Dead birds, drugs and sand pits: how musicians get in the zone

Buckethead holding a chicken
(Image credit: aluxum / Tim Mosenfelder / Getty Images)

Some albums sound so perfect, so fully-realised and vital that they seem to have been beamed down from somewhere way up on high. How many times has a performance stopped you in your tracks? 

But even the world’s biggest artists need the right conditions to capture that perfect take on tape. We take a look at the ridiculous lengths these musicians have gone to in order to get in the zone and create magic in the studio.

10. David Gilmour’s houseboat

Many artists build a home studio so they can do things at their own pace, on their own terms, in an environment that’s comfortable to them. But Peter Gabriel proved just a little too relaxed in his man cave during the making of his multi-platinum album, So. Fed up with endless procrastination, producer Daniel Lanois supposedly nailed the studio door shut, refusing to let Gabriel out until he’d finished writing the lyrics. Whether or not Lanois used a sledgehammer to do the deed remains unconfirmed. 
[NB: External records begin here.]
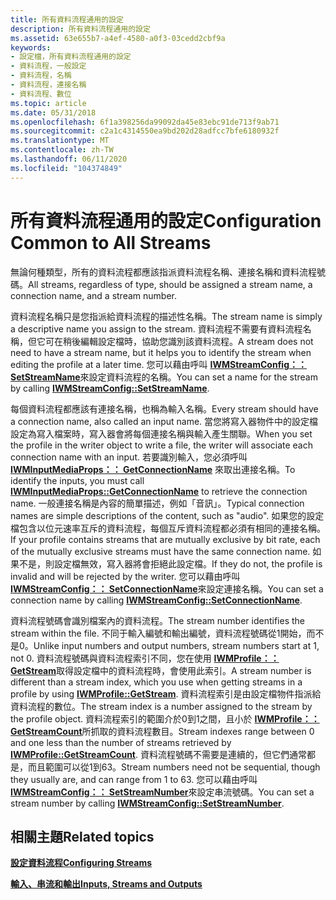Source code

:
 ```yaml
---
title: 所有資料流程通用的設定
description: 所有資料流程通用的設定
ms.assetid: 63e655b7-a4ef-4580-a0f3-03cedd2cbf9a
keywords:
- 設定檔，所有資料流程通用的設定
- 資料流程，一般設定
- 資料流程，名稱
- 資料流程，連接名稱
- 資料流程、數位
ms.topic: article
ms.date: 05/31/2018
ms.openlocfilehash: 6f1a398256da99092da45e83ebc91de713f9ab71
ms.sourcegitcommit: c2a1c4314550ea9bd202d28adfcc7bfe6180932f
ms.translationtype: MT
ms.contentlocale: zh-TW
ms.lasthandoff: 06/11/2020
ms.locfileid: "104374849"
---
```

# <a name="configuration-common-to-all-streams"></a><span data-ttu-id="807f9-108">所有資料流程通用的設定</span><span class="sxs-lookup"><span data-stu-id="807f9-108">Configuration Common to All Streams</span></span>

<span data-ttu-id="807f9-109">無論何種類型，所有的資料流程都應該指派資料流程名稱、連接名稱和資料流程號碼。</span><span class="sxs-lookup"><span data-stu-id="807f9-109">All streams, regardless of type, should be assigned a stream name, a connection name, and a stream number.</span></span>

<span data-ttu-id="807f9-110">資料流程名稱只是您指派給資料流程的描述性名稱。</span><span class="sxs-lookup"><span data-stu-id="807f9-110">The stream name is simply a descriptive name you assign to the stream.</span></span> <span data-ttu-id="807f9-111">資料流程不需要有資料流程名稱，但它可在稍後編輯設定檔時，協助您識別該資料流程。</span><span class="sxs-lookup"><span data-stu-id="807f9-111">A stream does not need to have a stream name, but it helps you to identify the stream when editing the profile at a later time.</span></span> <span data-ttu-id="807f9-112">您可以藉由呼叫 [**IWMStreamConfig：： SetStreamName**](/previous-versions/windows/desktop/api/Wmsdkidl/nf-wmsdkidl-iwmstreamconfig-setstreamname)來設定資料流程的名稱。</span><span class="sxs-lookup"><span data-stu-id="807f9-112">You can set a name for the stream by calling [**IWMStreamConfig::SetStreamName**](/previous-versions/windows/desktop/api/Wmsdkidl/nf-wmsdkidl-iwmstreamconfig-setstreamname).</span></span>

<span data-ttu-id="807f9-113">每個資料流程都應該有連接名稱，也稱為輸入名稱。</span><span class="sxs-lookup"><span data-stu-id="807f9-113">Every stream should have a connection name, also called an input name.</span></span> <span data-ttu-id="807f9-114">當您將寫入器物件中的設定檔設定為寫入檔案時，寫入器會將每個連接名稱與輸入產生關聯。</span><span class="sxs-lookup"><span data-stu-id="807f9-114">When you set the profile in the writer object to write a file, the writer will associate each connection name with an input.</span></span> <span data-ttu-id="807f9-115">若要識別輸入，您必須呼叫 [**IWMInputMediaProps：： GetConnectionName**](/previous-versions/windows/desktop/api/Wmsdkidl/nf-wmsdkidl-iwminputmediaprops-getconnectionname) 來取出連接名稱。</span><span class="sxs-lookup"><span data-stu-id="807f9-115">To identify the inputs, you must call [**IWMInputMediaProps::GetConnectionName**](/previous-versions/windows/desktop/api/Wmsdkidl/nf-wmsdkidl-iwminputmediaprops-getconnectionname) to retrieve the connection name.</span></span> <span data-ttu-id="807f9-116">一般連接名稱是內容的簡單描述，例如「音訊」。</span><span class="sxs-lookup"><span data-stu-id="807f9-116">Typical connection names are simple descriptions of the content, such as "audio".</span></span> <span data-ttu-id="807f9-117">如果您的設定檔包含以位元速率互斥的資料流程，每個互斥資料流程都必須有相同的連接名稱。</span><span class="sxs-lookup"><span data-stu-id="807f9-117">If your profile contains streams that are mutually exclusive by bit rate, each of the mutually exclusive streams must have the same connection name.</span></span> <span data-ttu-id="807f9-118">如果不是，則設定檔無效，寫入器將會拒絕此設定檔。</span><span class="sxs-lookup"><span data-stu-id="807f9-118">If they do not, the profile is invalid and will be rejected by the writer.</span></span> <span data-ttu-id="807f9-119">您可以藉由呼叫 [**IWMStreamConfig：： SetConnectionName**](/previous-versions/windows/desktop/api/Wmsdkidl/nf-wmsdkidl-iwmstreamconfig-setconnectionname)來設定連接名稱。</span><span class="sxs-lookup"><span data-stu-id="807f9-119">You can set a connection name by calling [**IWMStreamConfig::SetConnectionName**](/previous-versions/windows/desktop/api/Wmsdkidl/nf-wmsdkidl-iwmstreamconfig-setconnectionname).</span></span>

<span data-ttu-id="807f9-120">資料流程號碼會識別檔案內的資料流程。</span><span class="sxs-lookup"><span data-stu-id="807f9-120">The stream number identifies the stream within the file.</span></span> <span data-ttu-id="807f9-121">不同于輸入編號和輸出編號，資料流程號碼從1開始，而不是0。</span><span class="sxs-lookup"><span data-stu-id="807f9-121">Unlike input numbers and output numbers, stream numbers start at 1, not 0.</span></span> <span data-ttu-id="807f9-122">資料流程號碼與資料流程索引不同，您在使用 [**IWMProfile：： GetStream**](/previous-versions/windows/desktop/api/Wmsdkidl/nf-wmsdkidl-iwmprofile-getstream)取得設定檔中的資料流程時，會使用此索引。</span><span class="sxs-lookup"><span data-stu-id="807f9-122">A stream number is different than a stream index, which you use when getting streams in a profile by using [**IWMProfile::GetStream**](/previous-versions/windows/desktop/api/Wmsdkidl/nf-wmsdkidl-iwmprofile-getstream).</span></span> <span data-ttu-id="807f9-123">資料流程索引是由設定檔物件指派給資料流程的數位。</span><span class="sxs-lookup"><span data-stu-id="807f9-123">The stream index is a number assigned to the stream by the profile object.</span></span> <span data-ttu-id="807f9-124">資料流程索引的範圍介於0到1之間，且小於 [**IWMProfile：： GetStreamCount**](/previous-versions/windows/desktop/api/wmsdkidl/nf-wmsdkidl-iwmprofile-getstreamcount)所抓取的資料流程數目。</span><span class="sxs-lookup"><span data-stu-id="807f9-124">Stream indexes range between 0 and one less than the number of streams retrieved by [**IWMProfile::GetStreamCount**](/previous-versions/windows/desktop/api/wmsdkidl/nf-wmsdkidl-iwmprofile-getstreamcount).</span></span> <span data-ttu-id="807f9-125">資料流程號碼不需要是連續的，但它們通常都是，而且範圍可以從1到63。</span><span class="sxs-lookup"><span data-stu-id="807f9-125">Stream numbers need not be sequential, though they usually are, and can range from 1 to 63.</span></span> <span data-ttu-id="807f9-126">您可以藉由呼叫 [**IWMStreamConfig：： SetStreamNumber**](/previous-versions/windows/desktop/api/Wmsdkidl/nf-wmsdkidl-iwmstreamconfig-setstreamnumber)來設定串流號碼。</span><span class="sxs-lookup"><span data-stu-id="807f9-126">You can set a stream number by calling [**IWMStreamConfig::SetStreamNumber**](/previous-versions/windows/desktop/api/Wmsdkidl/nf-wmsdkidl-iwmstreamconfig-setstreamnumber).</span></span>

## <a name="related-topics"></a><span data-ttu-id="807f9-127">相關主題</span><span class="sxs-lookup"><span data-stu-id="807f9-127">Related topics</span></span>

<dl> <dt>

[<span data-ttu-id="807f9-128">**設定資料流程**</span><span class="sxs-lookup"><span data-stu-id="807f9-128">**Configuring Streams**</span></span>](configuring-streams.md)
</dt> <dt>

[<span data-ttu-id="807f9-129">**輸入、串流和輸出**</span><span class="sxs-lookup"><span data-stu-id="807f9-129">**Inputs, Streams and Outputs**</span></span>](inputs-streams-and-outputs.md)
</dt> </dl>

 

 




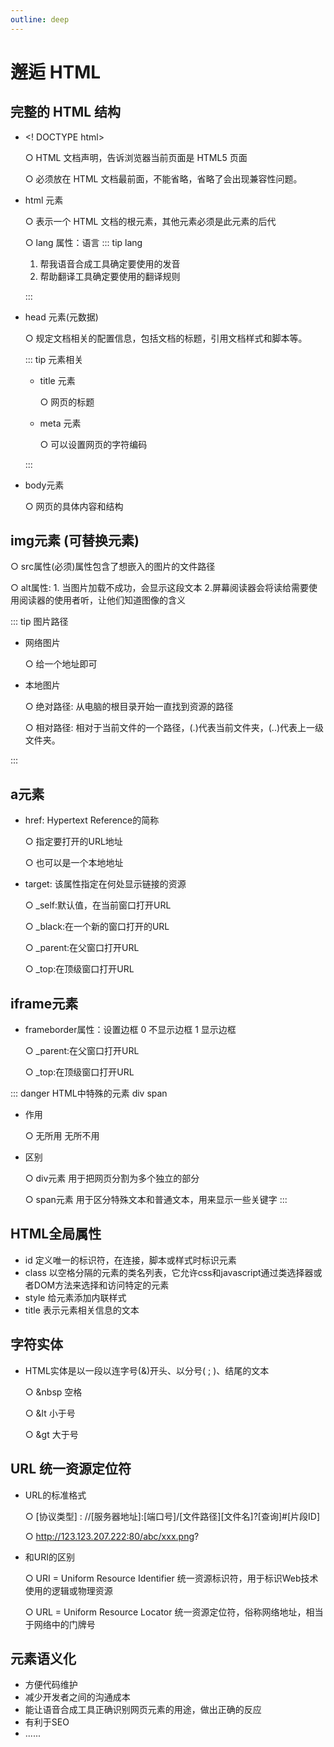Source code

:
 ```yaml
---
outline: deep
---
```


# 邂逅 HTML

## 完整的 HTML 结构

- <! DOCTYPE html>

  ○ HTML 文档声明，告诉浏览器当前页面是 HTML5 页面

  ○ 必须放在 HTML 文档最前面，不能省略，省略了会出现兼容性问题。

- html 元素

  ○ 表示一个 HTML 文档的根元素，其他元素必须是此元素的后代

  ○ lang 属性：语言
  ::: tip lang
  1. 帮我语音合成工具确定要使用的发音
  2. 帮助翻译工具确定要使用的翻译规则

  :::

- head 元素(元数据)

  ○ 规定文档相关的配置信息，包括文档的标题，引用文档样式和脚本等。
  
  ::: tip 元素相关
  * title 元素

    ○ 网页的标题
  * meta 元素

    ○ 可以设置网页的字符编码

  :::

* body元素

  ○ 网页的具体内容和结构

## img元素 (可替换元素)
  
  ○ src属性(必须)属性包含了想嵌入的图片的文件路径
  
  ○ alt属性: 1. 当图片加载不成功，会显示这段文本 2.屏幕阅读器会将读给需要使用阅读器的使用者听，让他们知道图像的含义

  ::: tip 图片路径
  * 网络图片

    ○ 给一个地址即可
  * 本地图片

    ○ 绝对路径: 从电脑的根目录开始一直找到资源的路径

    ○ 相对路径: 相对于当前文件的一个路径，(.)代表当前文件夹，(..)代表上一级文件夹。

  :::

## a元素

 * href: Hypertext Reference的简称
   
   ○ 指定要打开的URL地址
   
   ○ 也可以是一个本地地址

  * target: 该属性指定在何处显示链接的资源

    ○ _self:默认值，在当前窗口打开URL

    ○ _black:在一个新的窗口打开的URL

    ○ _parent:在父窗口打开URL

    ○ _top:在顶级窗口打开URL
  
## iframe元素

 - frameborder属性：设置边框 0 不显示边框 1 显示边框

    ○ _parent:在父窗口打开URL

    ○ _top:在顶级窗口打开URL


::: danger HTML中特殊的元素 div  span  
* 作用
 
   ○ 无所用 无所不用

* 区别

  ○ div元素 用于把网页分割为多个独立的部分

  ○ span元素 用于区分特殊文本和普通文本，用来显示一些关键字
:::

## HTML全局属性

- id 定义唯一的标识符，在连接，脚本或样式时标识元素
- class 以空格分隔的元素的类名列表，它允许css和javascript通过类选择器或者DOM方法来选择和访问特定的元素
- style 给元素添加内联样式
- title 表示元素相关信息的文本

## 字符实体

- HTML实体是以一段以连字号(&)开头、以分号( ; )、结尾的文本
  
  ○  &nbsp 空格

  ○  &lt  小于号

  ○  &gt  大于号


## URL 统一资源定位符

 - URL的标准格式

   ○ [协议类型] : //[服务器地址]:[端口号]/[文件路径][文件名]?[查询]#[片段ID]

   ○ http://123.123.207.222:80/abc/xxx.png?
  
 - 和URI的区别

   ○ URI = Uniform Resource Identifier 统一资源标识符，用于标识Web技术使用的逻辑或物理资源

   ○ URL = Uniform Resource Locator 统一资源定位符，俗称网络地址，相当于网络中的门牌号

## 元素语义化

  - 方便代码维护
  - 减少开发者之间的沟通成本
  - 能让语音合成工具正确识别网页元素的用途，做出正确的反应
  - 有利于SEO
  - ......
But the ultimate home studio award has to go to Pink Floyd’s chief noodler, David Gilmour, who bought a beautiful houseboat – originally built for slap-stick music hall entertainer Fred Karso in 1911 – and crammed it with gear. 

Bored of soulless, windowless studios, Gilmour saw an advert for the boat, Astoria, during a trip to the dentist in 1986 and set about creating the perfect recording environment. The deck can supposedly accommodate a 90-piece orchestra, while offering stunning views of the Thames. Gilmour has recorded several solo and Pink Floyd albums here, including, rather appropriately, Endless River.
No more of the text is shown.